Monday, June 29, 2009

To Addis and Back (Part 3) Embassy Day

("Thanks to Uncle Jamie for the awesome hand painted onesie! I look super cute in it!))

The goal for the next day was to go to the US Embassy and get our childrens' visas for entry into the USA.

Charlie had woken twice during the night for a bottle, and promptly fallen back asleep. She was a restless sleeper though (one minute her head was at the top of the bed, a few minutes later it was pointed towards the foot of the bed). She flipped and flailed all night, limbs bopping me in the face at any given moment. I got little to no sleep, but not really due her her restlessness... I just couldn't sleep from the excitement of becoming a mom in one day. I mean, I know this has been a process, with court dates and small moments of progress towards the final goal. But today was really the day I became 100% responsible for another human being's welfare. It's pretty huge.

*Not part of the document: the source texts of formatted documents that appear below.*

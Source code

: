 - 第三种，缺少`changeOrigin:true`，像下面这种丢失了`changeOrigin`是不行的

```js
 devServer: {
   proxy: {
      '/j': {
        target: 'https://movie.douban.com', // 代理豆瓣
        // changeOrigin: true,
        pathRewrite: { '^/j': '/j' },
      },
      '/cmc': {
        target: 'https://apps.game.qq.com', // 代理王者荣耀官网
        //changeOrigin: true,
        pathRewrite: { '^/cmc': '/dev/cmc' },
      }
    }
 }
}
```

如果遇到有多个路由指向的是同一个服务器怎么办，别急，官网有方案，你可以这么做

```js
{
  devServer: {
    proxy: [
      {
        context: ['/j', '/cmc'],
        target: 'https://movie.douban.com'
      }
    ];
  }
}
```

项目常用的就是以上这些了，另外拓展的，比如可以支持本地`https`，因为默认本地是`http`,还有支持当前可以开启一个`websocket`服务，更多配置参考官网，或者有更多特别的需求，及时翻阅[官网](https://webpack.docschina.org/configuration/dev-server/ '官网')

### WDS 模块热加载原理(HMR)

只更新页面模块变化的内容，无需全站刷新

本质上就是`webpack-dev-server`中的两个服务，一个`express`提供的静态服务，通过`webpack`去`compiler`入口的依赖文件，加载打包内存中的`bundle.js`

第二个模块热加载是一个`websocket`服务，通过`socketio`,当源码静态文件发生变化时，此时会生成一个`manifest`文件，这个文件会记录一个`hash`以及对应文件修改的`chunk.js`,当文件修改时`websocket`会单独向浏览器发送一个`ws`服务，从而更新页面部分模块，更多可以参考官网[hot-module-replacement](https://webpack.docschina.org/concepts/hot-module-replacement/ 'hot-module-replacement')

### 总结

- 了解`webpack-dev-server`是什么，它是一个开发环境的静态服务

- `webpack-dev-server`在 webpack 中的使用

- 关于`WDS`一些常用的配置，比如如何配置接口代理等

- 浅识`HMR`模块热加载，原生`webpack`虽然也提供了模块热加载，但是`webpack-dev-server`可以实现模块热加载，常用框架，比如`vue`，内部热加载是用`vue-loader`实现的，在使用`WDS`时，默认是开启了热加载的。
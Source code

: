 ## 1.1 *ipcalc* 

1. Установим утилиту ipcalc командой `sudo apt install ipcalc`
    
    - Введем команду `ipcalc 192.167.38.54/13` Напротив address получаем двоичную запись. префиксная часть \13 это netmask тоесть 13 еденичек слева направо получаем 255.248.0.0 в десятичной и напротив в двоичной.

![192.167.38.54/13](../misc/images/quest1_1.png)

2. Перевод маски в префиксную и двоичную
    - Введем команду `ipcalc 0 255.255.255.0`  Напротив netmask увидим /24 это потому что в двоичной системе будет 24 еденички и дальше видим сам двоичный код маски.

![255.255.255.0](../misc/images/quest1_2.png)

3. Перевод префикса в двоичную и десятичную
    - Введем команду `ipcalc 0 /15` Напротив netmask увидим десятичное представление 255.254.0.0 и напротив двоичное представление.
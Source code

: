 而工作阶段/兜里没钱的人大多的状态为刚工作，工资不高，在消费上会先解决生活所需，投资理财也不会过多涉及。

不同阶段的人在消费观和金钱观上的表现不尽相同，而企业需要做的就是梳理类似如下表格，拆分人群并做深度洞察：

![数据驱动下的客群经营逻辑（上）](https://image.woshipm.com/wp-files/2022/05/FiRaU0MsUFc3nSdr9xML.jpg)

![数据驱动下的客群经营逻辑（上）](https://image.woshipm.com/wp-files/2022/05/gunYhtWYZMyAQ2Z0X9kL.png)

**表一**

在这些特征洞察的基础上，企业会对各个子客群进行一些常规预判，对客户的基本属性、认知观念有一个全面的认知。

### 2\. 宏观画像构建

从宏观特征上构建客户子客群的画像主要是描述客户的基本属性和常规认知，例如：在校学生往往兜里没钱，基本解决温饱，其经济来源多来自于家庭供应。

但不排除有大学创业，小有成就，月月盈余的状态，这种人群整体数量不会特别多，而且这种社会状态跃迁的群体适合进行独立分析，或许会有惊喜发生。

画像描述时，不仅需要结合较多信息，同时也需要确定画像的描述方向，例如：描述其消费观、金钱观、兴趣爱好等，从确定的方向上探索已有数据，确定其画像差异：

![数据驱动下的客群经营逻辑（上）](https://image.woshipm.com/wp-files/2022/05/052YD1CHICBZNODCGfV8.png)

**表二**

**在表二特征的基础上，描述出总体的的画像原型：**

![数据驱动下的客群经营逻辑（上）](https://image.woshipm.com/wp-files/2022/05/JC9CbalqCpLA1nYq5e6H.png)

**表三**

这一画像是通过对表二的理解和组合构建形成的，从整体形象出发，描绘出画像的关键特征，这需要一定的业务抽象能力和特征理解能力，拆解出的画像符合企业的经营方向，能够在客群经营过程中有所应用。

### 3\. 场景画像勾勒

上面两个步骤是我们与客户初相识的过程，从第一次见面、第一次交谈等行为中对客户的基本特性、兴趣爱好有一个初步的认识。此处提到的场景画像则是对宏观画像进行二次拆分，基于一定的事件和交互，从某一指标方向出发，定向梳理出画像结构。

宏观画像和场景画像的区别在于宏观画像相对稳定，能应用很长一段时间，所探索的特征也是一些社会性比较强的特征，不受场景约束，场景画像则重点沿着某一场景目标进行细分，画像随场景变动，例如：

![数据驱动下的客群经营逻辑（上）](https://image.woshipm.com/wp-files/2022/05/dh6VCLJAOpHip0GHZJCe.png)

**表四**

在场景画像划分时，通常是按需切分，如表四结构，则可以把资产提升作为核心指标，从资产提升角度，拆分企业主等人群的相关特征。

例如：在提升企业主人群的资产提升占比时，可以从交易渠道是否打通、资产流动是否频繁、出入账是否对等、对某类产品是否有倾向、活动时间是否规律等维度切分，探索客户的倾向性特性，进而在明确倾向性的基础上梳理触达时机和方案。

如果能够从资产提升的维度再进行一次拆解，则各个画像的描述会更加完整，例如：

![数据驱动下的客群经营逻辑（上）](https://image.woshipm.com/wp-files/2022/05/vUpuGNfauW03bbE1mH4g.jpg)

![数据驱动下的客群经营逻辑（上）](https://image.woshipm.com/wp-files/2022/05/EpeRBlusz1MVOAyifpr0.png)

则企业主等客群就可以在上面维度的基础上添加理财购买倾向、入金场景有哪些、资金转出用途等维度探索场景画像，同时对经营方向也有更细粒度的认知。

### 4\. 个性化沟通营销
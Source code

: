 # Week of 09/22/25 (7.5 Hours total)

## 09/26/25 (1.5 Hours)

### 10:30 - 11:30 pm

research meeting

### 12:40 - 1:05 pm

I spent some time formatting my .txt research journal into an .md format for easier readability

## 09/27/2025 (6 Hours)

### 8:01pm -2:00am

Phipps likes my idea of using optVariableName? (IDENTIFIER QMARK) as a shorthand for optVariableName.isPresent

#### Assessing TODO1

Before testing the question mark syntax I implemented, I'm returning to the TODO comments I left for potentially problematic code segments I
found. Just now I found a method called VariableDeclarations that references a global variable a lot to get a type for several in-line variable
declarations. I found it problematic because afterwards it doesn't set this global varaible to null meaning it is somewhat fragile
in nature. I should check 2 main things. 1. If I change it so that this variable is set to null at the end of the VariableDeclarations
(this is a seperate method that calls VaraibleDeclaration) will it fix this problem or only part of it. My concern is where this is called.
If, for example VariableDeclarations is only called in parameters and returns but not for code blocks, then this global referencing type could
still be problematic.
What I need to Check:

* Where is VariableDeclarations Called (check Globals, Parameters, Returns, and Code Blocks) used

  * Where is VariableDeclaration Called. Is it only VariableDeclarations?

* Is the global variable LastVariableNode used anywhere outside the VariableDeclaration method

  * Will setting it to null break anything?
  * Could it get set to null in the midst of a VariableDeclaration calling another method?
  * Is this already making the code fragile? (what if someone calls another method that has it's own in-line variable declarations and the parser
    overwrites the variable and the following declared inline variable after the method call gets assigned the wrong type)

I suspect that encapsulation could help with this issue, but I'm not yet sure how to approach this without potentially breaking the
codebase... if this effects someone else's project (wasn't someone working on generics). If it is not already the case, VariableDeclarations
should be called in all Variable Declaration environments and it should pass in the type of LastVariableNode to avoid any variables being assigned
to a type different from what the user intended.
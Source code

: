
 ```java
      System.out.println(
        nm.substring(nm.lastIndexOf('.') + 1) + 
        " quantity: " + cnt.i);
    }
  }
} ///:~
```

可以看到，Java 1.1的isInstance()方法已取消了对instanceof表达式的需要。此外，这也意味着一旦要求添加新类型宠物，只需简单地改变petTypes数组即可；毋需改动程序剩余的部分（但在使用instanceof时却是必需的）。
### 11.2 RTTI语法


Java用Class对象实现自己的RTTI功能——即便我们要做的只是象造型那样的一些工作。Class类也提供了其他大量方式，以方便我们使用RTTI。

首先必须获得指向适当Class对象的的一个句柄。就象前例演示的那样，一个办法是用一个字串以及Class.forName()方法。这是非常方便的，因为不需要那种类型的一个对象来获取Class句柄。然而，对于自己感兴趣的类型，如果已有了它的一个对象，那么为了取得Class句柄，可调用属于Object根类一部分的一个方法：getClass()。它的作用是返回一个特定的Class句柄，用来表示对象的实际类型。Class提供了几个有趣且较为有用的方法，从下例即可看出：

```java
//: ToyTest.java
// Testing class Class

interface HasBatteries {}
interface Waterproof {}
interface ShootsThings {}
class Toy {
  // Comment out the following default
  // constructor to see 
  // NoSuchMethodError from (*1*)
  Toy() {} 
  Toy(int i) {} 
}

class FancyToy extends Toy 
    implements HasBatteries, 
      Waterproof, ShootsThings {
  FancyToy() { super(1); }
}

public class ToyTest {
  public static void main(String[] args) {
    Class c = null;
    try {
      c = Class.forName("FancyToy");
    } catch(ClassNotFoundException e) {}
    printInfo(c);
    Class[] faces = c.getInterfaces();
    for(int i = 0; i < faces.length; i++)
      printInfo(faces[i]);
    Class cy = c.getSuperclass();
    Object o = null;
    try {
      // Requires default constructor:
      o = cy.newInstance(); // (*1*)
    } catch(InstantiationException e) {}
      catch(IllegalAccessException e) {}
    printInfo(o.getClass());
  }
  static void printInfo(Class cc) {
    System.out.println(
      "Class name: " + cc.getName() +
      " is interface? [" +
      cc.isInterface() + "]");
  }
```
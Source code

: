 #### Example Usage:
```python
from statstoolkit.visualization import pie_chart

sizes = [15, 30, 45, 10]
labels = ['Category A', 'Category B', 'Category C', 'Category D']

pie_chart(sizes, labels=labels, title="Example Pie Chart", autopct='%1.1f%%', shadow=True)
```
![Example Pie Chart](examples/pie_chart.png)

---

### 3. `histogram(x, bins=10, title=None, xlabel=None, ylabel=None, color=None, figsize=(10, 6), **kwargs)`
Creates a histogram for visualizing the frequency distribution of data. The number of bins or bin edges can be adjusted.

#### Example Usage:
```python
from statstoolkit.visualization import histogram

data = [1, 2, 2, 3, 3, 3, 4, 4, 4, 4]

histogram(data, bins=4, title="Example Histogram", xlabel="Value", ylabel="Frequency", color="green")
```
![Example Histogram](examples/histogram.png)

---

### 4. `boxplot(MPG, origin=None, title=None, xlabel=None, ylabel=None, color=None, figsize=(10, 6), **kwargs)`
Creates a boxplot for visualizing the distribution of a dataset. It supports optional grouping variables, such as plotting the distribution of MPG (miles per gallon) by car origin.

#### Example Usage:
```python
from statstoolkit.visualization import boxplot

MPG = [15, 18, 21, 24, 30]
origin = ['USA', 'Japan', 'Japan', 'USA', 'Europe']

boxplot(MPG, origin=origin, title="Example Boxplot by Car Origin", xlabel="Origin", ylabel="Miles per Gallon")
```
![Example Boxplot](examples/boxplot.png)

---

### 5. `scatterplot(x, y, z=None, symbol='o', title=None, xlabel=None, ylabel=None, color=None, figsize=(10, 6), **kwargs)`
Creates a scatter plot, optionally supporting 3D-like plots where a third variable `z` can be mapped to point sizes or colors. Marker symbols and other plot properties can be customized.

Of course, I choose to think about the hugeness at 3 AM because I'm blessed like that.

Nowadays, that's the only time I get to think anymore, so I better get used to it. Ruminating, perseverating, obsessing and worrying all work well with the insomnia I've been suffering from actually... like a hand fits a glove... Perfect!

So I was exhausted on Embassy day, as was Charlie who had (probably) the second most traumatic day of her short life yesterday.

The morning we spent just getting used to each other and then in the afternoon, mom helped me load Charlie into the Ergo carrier and we climbed on the van to the Embassy with all the other families and their kids.



The Embassy looks like a fortress of beige cinder block, not unlike a prison. We had to go through two separate and extensive security checkpoints, more in depth than the airlines make you do. No cameras or cellphones allowed. We were escorted into a hot room with rows of plastic chairs and a germ-y pit of a play area (none of us allowed the kids to go in there, at least, not for long after seeing how gross it was in there!)

Charlie did quite well in her carrier, even though we were made to wait over 2 hours. It was hot in that windowless brick oven of a room, and we didn't bring water for the adults. Charlie, of course, had a huge diaper bag's worth of formula, water (she can drink from a cup!) and all 100 neccessary items a baby needs at all moments of the day.

The space between my back and Charlie's front was rapidly reaching Def-Con 5. She did not cry or have a meltdown though! She did really well and was patient throughout.

Finally all of us had our childrens' visas in hand and headed back for the guesthouse. No one was much in the mood to go out to eat, we were all exhausted.

I just was extremely grateful that I had received Charlie the day before Embassy day... I couldn't imagine what it would have been like if I'd had to bring her to the Embassy in the heat and humidity and wait for 2 hours while she was in meltdown/trauma mode. That would have been unbearable, for her, for me, and for everyone around us.

This was kind of a boring day, with only one goal to be met. Which was good as I was not the only exhausted parent around. One couple from China had adopted two infants and had their hands pretty full! Charlie was a trooper and did very well and made me proud. Ergo? Check! Patience during sweaty wait? Check! Cuteness overload? Check!

Her wonderful temperament was to be severely tested the next day... shopping day. But that's another post ;-) for tomorrow. Stay tuned.

2 comments:

Sha Zam- said...

She really is cuteness overload!!

Thank you for the comment. in fact i have considered it, based on your experience. I'll write more later and perhaps clarify.

Anonymous said...

the blog history of your trip to Ethiopia to pick up Charlie. I was
able to post yesterday, but not today. Ah well. The pics are wonderful
and she is gorgeous. I'm so happy to read how well she has attached to
you. What's it like being a mama? Are you still in awe, feeling
surreal or is it solid feeling and real?
I saw you expressed concern about being able to do this as a single
person. There is no doubt it will be harder than if you had a partner,
but you can do it. You will be (well, already ARE) an amazing mom.
Your mommy instincts will kick in and you'll find the way that works
for you and Charlie. Just remember-- there is no right or wrong way,
only your and Charlie's way.
I've thought about calling a million times, but I can imagine you are
just a wee bit busy and overwhelmed at the moment. When you have the
time and the inclination, give me a buzz so we can catch up a little.
Re Turtles-- haven't been able to go out, but hope to this week.